- Work required
Take the data below and filter it for lines containing the word "outputs"; show each line found.
- - -
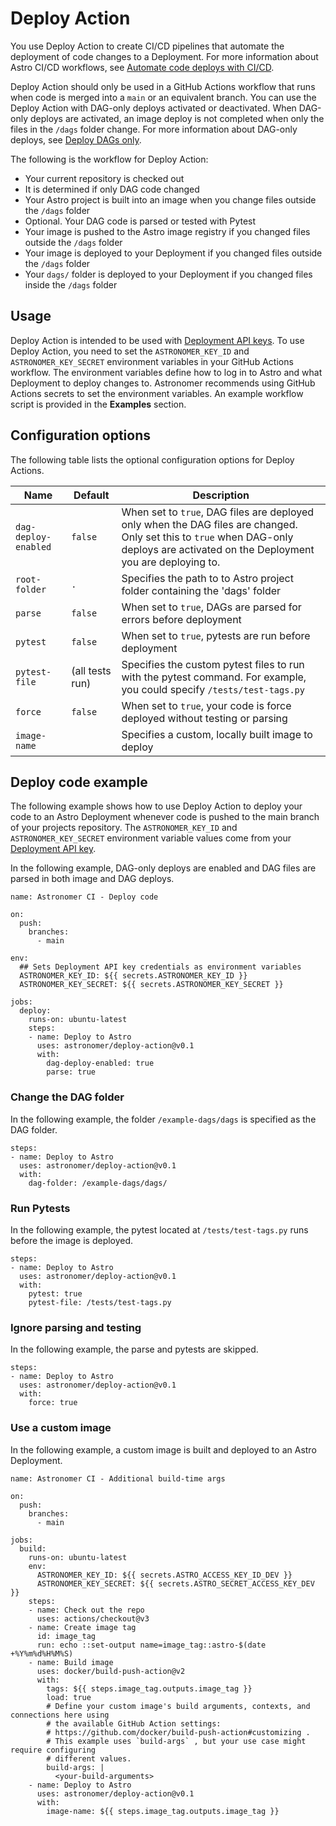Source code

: # Deploy Action
You use Deploy Action to create CI/CD pipelines that automate the deployment of code changes to a Deployment. For more information about Astro CI/CD workflows, see [Automate code deploys with CI/CD](https://docs.astronomer.io/astro/ci-cd).

Deploy Action should only be used in a GitHub Actions workflow that runs when code is merged into a `main` or an equivalent branch. You can use the Deploy Action with DAG-only deploys activated or deactivated. When DAG-only deploys are activated, an image deploy is not completed when only the files in the `/dags` folder change. For more information about DAG-only deploys, see [Deploy DAGs only](https://docs.astronomer.io/astro/deploy-code#deploy-dags-only).

The following is the workflow for Deploy Action:
- Your current repository is checked out
- It is determined if only DAG code changed
- Your Astro project is built into an image when you change files outside the `/dags` folder
- Optional. Your DAG code is parsed or tested with Pytest
- Your image is pushed to the Astro image registry if you changed files outside the `/dags` folder
- Your image is deployed to your Deployment if you changed files outside the `/dags` folder
- Your `dags/` folder is deployed to your Deployment if you changed files inside the `/dags` folder

## Usage

Deploy Action is intended to be used with [Deployment API keys](https://docs.astronomer.io/astro/api-keys). To use Deploy Action, you need to set the `ASTRONOMER_KEY_ID` and `ASTRONOMER_KEY_SECRET` environment variables in your GitHub Actions workflow. The environment variables define how to log in to Astro and what Deployment to deploy changes to. Astronomer recommends using GitHub Actions secrets to set the environment variables. An example workflow script is provided in the **Examples** section. 

## Configuration options

The following table lists the optional configuration options for Deploy Actions.

| Name | Default | Description |
| ---|---|--- |
| `dag-deploy-enabled` | `false` | When set to `true`, DAG files are deployed only when the DAG files are changed. Only set this to `true` when DAG-only deploys are activated on the Deployment you are deploying to. |
| `root-folder` | `.` | Specifies the path to to Astro project folder containing the 'dags' folder | 
| `parse` | `false` | When set to `true`, DAGs are parsed for errors before deployment |
| `pytest` | `false` | When set to `true`, pytests are run before deployment |
| `pytest-file` | (all tests run) | Specifies the custom pytest files to run with the pytest command. For example, you could specify `/tests/test-tags.py`
| `force` | `false` | When set to `true`, your code is force deployed without testing or parsing
| `image-name` |  | Specifies a custom, locally built image to deploy |


## Deploy code example

The following example shows how to use Deploy Action to deploy your code to an Astro Deployment whenever code is pushed to the main branch of your projects repository. The `ASTRONOMER_KEY_ID` and `ASTRONOMER_KEY_SECRET` environment variable values come from your [Deployment API key](https://docs.astronomer.io/astro/api-keys).

In the following example, DAG-only deploys are enabled and DAG files are parsed in both image and DAG deploys.

```
name: Astronomer CI - Deploy code

on:
  push:
    branches:
      - main

env:
  ## Sets Deployment API key credentials as environment variables
  ASTRONOMER_KEY_ID: ${{ secrets.ASTRONOMER_KEY_ID }}
  ASTRONOMER_KEY_SECRET: ${{ secrets.ASTRONOMER_KEY_SECRET }}

jobs:
  deploy:
    runs-on: ubuntu-latest
    steps:
    - name: Deploy to Astro
      uses: astronomer/deploy-action@v0.1
      with:
        dag-deploy-enabled: true
        parse: true
```
### Change the DAG folder

In the following example, the folder `/example-dags/dags` is specified as the DAG folder.

```
steps:
- name: Deploy to Astro
  uses: astronomer/deploy-action@v0.1
  with:
    dag-folder: /example-dags/dags/
```

### Run Pytests

In the following example, the pytest located at `/tests/test-tags.py` runs before the image is deployed. 

```
steps:
- name: Deploy to Astro
  uses: astronomer/deploy-action@v0.1
  with:
    pytest: true
    pytest-file: /tests/test-tags.py
```

### Ignore parsing and testing

In the following example, the parse and pytests are skipped.

```
steps:
- name: Deploy to Astro
  uses: astronomer/deploy-action@v0.1
  with:
    force: true
```

### Use a custom image

In the following example, a custom image is built and deployed to an Astro Deployment.

```
name: Astronomer CI - Additional build-time args

on:
  push:
    branches:
      - main

jobs:
  build:
    runs-on: ubuntu-latest
    env:
      ASTRONOMER_KEY_ID: ${{ secrets.ASTRO_ACCESS_KEY_ID_DEV }}
      ASTRONOMER_KEY_SECRET: ${{ secrets.ASTRO_SECRET_ACCESS_KEY_DEV }}
    steps:
    - name: Check out the repo
      uses: actions/checkout@v3
    - name: Create image tag
      id: image_tag
      run: echo ::set-output name=image_tag::astro-$(date +%Y%m%d%H%M%S)
    - name: Build image
      uses: docker/build-push-action@v2
      with:
        tags: ${{ steps.image_tag.outputs.image_tag }}
        load: true
        # Define your custom image's build arguments, contexts, and connections here using
        # the available GitHub Action settings:
        # https://github.com/docker/build-push-action#customizing .
        # This example uses `build-args` , but your use case might require configuring
        # different values.
        build-args: |
          <your-build-arguments>
    - name: Deploy to Astro
      uses: astronomer/deploy-action@v0.1
      with:
        image-name: ${{ steps.image_tag.outputs.image_tag }}
      
```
- - -
- Task solution
        tags: ${{ steps.image_tag.outputs.image_tag }}
        image-name: ${{ steps.image_tag.outputs.image_tag }}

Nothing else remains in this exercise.